____ DATA LISTING
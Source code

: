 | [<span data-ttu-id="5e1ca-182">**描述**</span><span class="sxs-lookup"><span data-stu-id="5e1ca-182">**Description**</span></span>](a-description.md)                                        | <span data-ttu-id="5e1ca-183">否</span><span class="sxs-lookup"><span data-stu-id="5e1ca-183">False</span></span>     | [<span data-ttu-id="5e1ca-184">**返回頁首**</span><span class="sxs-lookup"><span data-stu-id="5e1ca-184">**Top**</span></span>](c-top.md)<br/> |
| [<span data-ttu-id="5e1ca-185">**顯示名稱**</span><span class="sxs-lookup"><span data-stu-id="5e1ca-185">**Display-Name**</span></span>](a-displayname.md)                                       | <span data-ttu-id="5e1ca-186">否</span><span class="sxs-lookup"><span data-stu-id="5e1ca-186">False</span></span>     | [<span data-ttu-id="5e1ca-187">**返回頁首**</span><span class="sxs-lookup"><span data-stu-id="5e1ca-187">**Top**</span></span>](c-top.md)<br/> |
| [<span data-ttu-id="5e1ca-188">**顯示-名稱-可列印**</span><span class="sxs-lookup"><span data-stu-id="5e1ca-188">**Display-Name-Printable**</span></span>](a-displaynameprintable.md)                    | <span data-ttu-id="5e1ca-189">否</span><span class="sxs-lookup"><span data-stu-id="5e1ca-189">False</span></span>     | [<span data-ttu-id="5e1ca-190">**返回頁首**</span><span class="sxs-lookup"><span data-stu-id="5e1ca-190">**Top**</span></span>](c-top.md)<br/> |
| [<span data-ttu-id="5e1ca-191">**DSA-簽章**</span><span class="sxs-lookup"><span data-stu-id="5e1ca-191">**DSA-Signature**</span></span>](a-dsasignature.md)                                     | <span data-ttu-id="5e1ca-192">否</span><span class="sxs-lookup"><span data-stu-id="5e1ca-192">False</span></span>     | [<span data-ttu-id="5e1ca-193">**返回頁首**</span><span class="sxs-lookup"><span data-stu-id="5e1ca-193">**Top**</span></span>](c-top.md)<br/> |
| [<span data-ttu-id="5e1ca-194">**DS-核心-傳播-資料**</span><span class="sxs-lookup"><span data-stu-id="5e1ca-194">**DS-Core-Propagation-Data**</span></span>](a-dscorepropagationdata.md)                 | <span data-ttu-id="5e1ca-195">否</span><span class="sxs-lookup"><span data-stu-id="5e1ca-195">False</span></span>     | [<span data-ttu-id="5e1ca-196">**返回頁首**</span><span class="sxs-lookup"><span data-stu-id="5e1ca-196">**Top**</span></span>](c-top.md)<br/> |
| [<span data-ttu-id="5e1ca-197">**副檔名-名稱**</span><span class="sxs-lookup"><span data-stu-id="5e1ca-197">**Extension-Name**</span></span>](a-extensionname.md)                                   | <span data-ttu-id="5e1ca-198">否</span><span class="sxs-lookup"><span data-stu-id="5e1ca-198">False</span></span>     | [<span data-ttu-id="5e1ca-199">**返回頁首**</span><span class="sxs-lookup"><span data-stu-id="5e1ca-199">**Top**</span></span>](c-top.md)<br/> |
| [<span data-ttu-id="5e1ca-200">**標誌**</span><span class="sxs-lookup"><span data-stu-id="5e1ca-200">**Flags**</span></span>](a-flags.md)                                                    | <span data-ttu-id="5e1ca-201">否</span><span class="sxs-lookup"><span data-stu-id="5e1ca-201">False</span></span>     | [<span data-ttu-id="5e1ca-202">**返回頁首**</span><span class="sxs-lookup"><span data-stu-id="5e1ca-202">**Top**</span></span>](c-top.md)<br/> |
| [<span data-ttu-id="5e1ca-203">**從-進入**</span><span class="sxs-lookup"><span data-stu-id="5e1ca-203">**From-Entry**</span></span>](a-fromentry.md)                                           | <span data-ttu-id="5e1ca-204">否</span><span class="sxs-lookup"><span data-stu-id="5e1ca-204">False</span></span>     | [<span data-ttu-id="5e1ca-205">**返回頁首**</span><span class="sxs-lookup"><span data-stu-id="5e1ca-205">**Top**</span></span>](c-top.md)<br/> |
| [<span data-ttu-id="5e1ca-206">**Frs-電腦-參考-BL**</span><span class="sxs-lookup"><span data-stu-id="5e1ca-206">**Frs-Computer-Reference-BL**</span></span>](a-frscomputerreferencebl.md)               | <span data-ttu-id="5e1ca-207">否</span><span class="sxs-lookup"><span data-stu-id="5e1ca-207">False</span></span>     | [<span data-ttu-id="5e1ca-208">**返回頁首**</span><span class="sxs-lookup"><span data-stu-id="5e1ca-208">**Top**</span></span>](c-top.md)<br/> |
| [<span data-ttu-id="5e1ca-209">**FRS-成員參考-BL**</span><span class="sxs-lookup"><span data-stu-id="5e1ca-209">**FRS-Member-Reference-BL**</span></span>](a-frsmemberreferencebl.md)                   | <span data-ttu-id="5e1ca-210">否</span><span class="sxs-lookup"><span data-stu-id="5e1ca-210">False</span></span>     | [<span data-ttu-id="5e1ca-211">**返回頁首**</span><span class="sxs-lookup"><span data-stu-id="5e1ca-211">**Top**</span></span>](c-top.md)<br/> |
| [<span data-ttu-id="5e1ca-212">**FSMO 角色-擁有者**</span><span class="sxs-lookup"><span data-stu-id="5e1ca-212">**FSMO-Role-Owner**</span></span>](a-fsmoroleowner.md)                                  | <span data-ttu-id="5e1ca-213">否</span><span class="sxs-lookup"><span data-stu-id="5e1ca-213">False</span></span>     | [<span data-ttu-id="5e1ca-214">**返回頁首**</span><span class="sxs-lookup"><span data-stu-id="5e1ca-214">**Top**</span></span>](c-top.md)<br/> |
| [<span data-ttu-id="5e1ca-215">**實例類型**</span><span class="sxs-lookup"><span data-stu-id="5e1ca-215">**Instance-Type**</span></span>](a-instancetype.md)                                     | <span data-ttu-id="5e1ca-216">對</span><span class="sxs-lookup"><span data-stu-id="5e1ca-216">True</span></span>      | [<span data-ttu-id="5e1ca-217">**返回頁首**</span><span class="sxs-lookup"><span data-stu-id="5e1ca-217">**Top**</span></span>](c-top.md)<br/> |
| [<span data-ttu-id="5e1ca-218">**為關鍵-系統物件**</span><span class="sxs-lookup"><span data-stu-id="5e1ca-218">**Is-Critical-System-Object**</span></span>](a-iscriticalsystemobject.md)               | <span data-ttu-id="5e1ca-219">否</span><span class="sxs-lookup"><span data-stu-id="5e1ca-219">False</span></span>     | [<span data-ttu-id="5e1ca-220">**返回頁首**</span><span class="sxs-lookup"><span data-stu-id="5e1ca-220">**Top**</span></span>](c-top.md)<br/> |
________
THE TASK
Reproduce the entries above in full by retyping them exactly.

RESULT OF THE TASK
Source code

: | [<span data-ttu-id="5e1ca-182">**描述**</span><span class="sxs-lookup"><span data-stu-id="5e1ca-182">**Description**</span></span>](a-description.md)                                        | <span data-ttu-id="5e1ca-183">否</span><span class="sxs-lookup"><span data-stu-id="5e1ca-183">False</span></span>     | [<span data-ttu-id="5e1ca-184">**返回頁首**</span><span class="sxs-lookup"><span data-stu-id="5e1ca-184">**Top**</span></span>](c-top.md)<br/> |
| [<span data-ttu-id="5e1ca-185">**顯示名稱**</span><span class="sxs-lookup"><span data-stu-id="5e1ca-185">**Display-Name**</span></span>](a-displayname.md)                                       | <span data-ttu-id="5e1ca-186">否</span><span class="sxs-lookup"><span data-stu-id="5e1ca-186">False</span></span>     | [<span data-ttu-id="5e1ca-187">**返回頁首**</span><span class="sxs-lookup"><span data-stu-id="5e1ca-187">**Top**</span></span>](c-top.md)<br/> |
| [<span data-ttu-id="5e1ca-188">**顯示-名稱-可列印**</span><span class="sxs-lookup"><span data-stu-id="5e1ca-188">**Display-Name-Printable**</span></span>](a-displaynameprintable.md)                    | <span data-ttu-id="5e1ca-189">否</span><span class="sxs-lookup"><span data-stu-id="5e1ca-189">False</span></span>     | [<span data-ttu-id="5e1ca-190">**返回頁首**</span><span class="sxs-lookup"><span data-stu-id="5e1ca-190">**Top**</span></span>](c-top.md)<br/> |
| [<span data-ttu-id="5e1ca-191">**DSA-簽章**</span><span class="sxs-lookup"><span data-stu-id="5e1ca-191">**DSA-Signature**</span></span>](a-dsasignature.md)                                     | <span data-ttu-id="5e1ca-192">否</span><span class="sxs-lookup"><span data-stu-id="5e1ca-192">False</span></span>     | [<span data-ttu-id="5e1ca-193">**返回頁首**</span><span class="sxs-lookup"><span data-stu-id="5e1ca-193">**Top**</span></span>](c-top.md)<br/> |
| [<span data-ttu-id="5e1ca-194">**DS-核心-傳播-資料**</span><span class="sxs-lookup"><span data-stu-id="5e1ca-194">**DS-Core-Propagation-Data**</span></span>](a-dscorepropagationdata.md)                 | <span data-ttu-id="5e1ca-195">否</span><span class="sxs-lookup"><span data-stu-id="5e1ca-195">False</span></span>     | [<span data-ttu-id="5e1ca-196">**返回頁首**</span><span class="sxs-lookup"><span data-stu-id="5e1ca-196">**Top**</span></span>](c-top.md)<br/> |
| [<span data-ttu-id="5e1ca-197">**副檔名-名稱**</span><span class="sxs-lookup"><span data-stu-id="5e1ca-197">**Extension-Name**</span></span>](a-extensionname.md)                                   | <span data-ttu-id="5e1ca-198">否</span><span class="sxs-lookup"><span data-stu-id="5e1ca-198">False</span></span>     | [<span data-ttu-id="5e1ca-199">**返回頁首**</span><span class="sxs-lookup"><span data-stu-id="5e1ca-199">**Top**</span></span>](c-top.md)<br/> |
| [<span data-ttu-id="5e1ca-200">**標誌**</span><span class="sxs-lookup"><span data-stu-id="5e1ca-200">**Flags**</span></span>](a-flags.md)                                                    | <span data-ttu-id="5e1ca-201">否</span><span class="sxs-lookup"><span data-stu-id="5e1ca-201">False</span></span>     | [<span data-ttu-id="5e1ca-202">**返回頁首**</span><span class="sxs-lookup"><span data-stu-id="5e1ca-202">**Top**</span></span>](c-top.md)<br/> |
| [<span data-ttu-id="5e1ca-203">**從-進入**</span><span class="sxs-lookup"><span data-stu-id="5e1ca-203">**From-Entry**</span></span>](a-fromentry.md)                                           | <span data-ttu-id="5e1ca-204">否</span><span class="sxs-lookup"><span data-stu-id="5e1ca-204">False</span></span>     | [<span data-ttu-id="5e1ca-205">**返回頁首**</span><span class="sxs-lookup"><span data-stu-id="5e1ca-205">**Top**</span></span>](c-top.md)<br/> |
| [<span data-ttu-id="5e1ca-206">**Frs-電腦-參考-BL**</span><span class="sxs-lookup"><span data-stu-id="5e1ca-206">**Frs-Computer-Reference-BL**</span></span>](a-frscomputerreferencebl.md)               | <span data-ttu-id="5e1ca-207">否</span><span class="sxs-lookup"><span data-stu-id="5e1ca-207">False</span></span>     | [<span data-ttu-id="5e1ca-208">**返回頁首**</span><span class="sxs-lookup"><span data-stu-id="5e1ca-208">**Top**</span></span>](c-top.md)<br/> |
| [<span data-ttu-id="5e1ca-209">**FRS-成員參考-BL**</span><span class="sxs-lookup"><span data-stu-id="5e1ca-209">**FRS-Member-Reference-BL**</span></span>](a-frsmemberreferencebl.md)                   | <span data-ttu-id="5e1ca-210">否</span><span class="sxs-lookup"><span data-stu-id="5e1ca-210">False</span></span>     | [<span data-ttu-id="5e1ca-211">**返回頁首**</span><span class="sxs-lookup"><span data-stu-id="5e1ca-211">**Top**</span></span>](c-top.md)<br/> |
| [<span data-ttu-id="5e1ca-212">**FSMO 角色-擁有者**</span><span class="sxs-lookup"><span data-stu-id="5e1ca-212">**FSMO-Role-Owner**</span></span>](a-fsmoroleowner.md)                                  | <span data-ttu-id="5e1ca-213">否</span><span class="sxs-lookup"><span data-stu-id="5e1ca-213">False</span></span>     | [<span data-ttu-id="5e1ca-214">**返回頁首**</span><span class="sxs-lookup"><span data-stu-id="5e1ca-214">**Top**</span></span>](c-top.md)<br/> |
| [<span data-ttu-id="5e1ca-215">**實例類型**</span><span class="sxs-lookup"><span data-stu-id="5e1ca-215">**Instance-Type**</span></span>](a-instancetype.md)                                     | <span data-ttu-id="5e1ca-216">對</span><span class="sxs-lookup"><span data-stu-id="5e1ca-216">True</span></span>      | [<span data-ttu-id="5e1ca-217">**返回頁首**</span><span class="sxs-lookup"><span data-stu-id="5e1ca-217">**Top**</span></span>](c-top.md)<br/> |
| [<span data-ttu-id="5e1ca-218">**為關鍵-系統物件**</span><span class="sxs-lookup"><span data-stu-id="5e1ca-218">**Is-Critical-System-Object**</span></span>](a-iscriticalsystemobject.md)               | <span data-ttu-id="5e1ca-219">否</span><span class="sxs-lookup"><span data-stu-id="5e1ca-219">False</span></span>     | [<span data-ttu-id="5e1ca-220">**返回頁首**</span><span class="sxs-lookup"><span data-stu-id="5e1ca-220">**Top**</span></span>](c-top.md)<br/> |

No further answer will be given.